- _Task directions_:
For the string "Validation", find every matching line in the records and copy it.

[Saved entries]
Content starts
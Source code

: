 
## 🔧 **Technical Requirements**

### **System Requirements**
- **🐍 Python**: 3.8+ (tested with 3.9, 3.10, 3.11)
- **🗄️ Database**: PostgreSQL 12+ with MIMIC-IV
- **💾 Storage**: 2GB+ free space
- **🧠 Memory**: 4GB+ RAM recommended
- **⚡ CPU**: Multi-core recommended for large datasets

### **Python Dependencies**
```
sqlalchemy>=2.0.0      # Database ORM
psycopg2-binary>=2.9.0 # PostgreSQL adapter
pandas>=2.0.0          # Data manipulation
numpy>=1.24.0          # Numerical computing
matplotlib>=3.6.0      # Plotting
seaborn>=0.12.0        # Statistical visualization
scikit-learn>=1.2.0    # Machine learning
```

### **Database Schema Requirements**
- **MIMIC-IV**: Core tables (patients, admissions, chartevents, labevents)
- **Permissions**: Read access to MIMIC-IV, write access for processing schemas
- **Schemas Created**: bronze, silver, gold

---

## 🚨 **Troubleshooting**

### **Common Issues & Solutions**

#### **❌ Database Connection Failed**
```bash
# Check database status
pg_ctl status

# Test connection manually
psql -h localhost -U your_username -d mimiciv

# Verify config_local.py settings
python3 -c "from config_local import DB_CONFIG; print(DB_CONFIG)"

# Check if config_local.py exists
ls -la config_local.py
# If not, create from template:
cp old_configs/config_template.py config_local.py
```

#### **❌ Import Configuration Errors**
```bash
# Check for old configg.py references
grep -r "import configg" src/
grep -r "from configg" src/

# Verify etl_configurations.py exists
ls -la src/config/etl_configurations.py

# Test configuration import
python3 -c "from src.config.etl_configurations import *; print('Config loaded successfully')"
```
Content ends
Content starts
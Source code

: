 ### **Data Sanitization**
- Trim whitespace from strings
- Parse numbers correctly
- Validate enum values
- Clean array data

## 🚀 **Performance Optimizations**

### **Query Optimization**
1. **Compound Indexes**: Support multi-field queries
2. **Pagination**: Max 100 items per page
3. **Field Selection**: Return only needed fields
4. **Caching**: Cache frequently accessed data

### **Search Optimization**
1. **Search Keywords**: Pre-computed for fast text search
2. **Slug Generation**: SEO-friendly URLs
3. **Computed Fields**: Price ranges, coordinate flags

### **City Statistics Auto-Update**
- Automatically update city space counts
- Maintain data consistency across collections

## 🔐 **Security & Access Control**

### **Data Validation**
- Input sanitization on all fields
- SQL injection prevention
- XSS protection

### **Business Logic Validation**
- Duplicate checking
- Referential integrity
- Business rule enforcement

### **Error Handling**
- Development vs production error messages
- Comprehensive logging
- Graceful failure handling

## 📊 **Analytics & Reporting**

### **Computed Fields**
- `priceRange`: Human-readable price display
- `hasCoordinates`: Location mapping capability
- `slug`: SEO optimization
Content ends
- _Task answer_:
### **Data Validation**
### **Business Logic Validation**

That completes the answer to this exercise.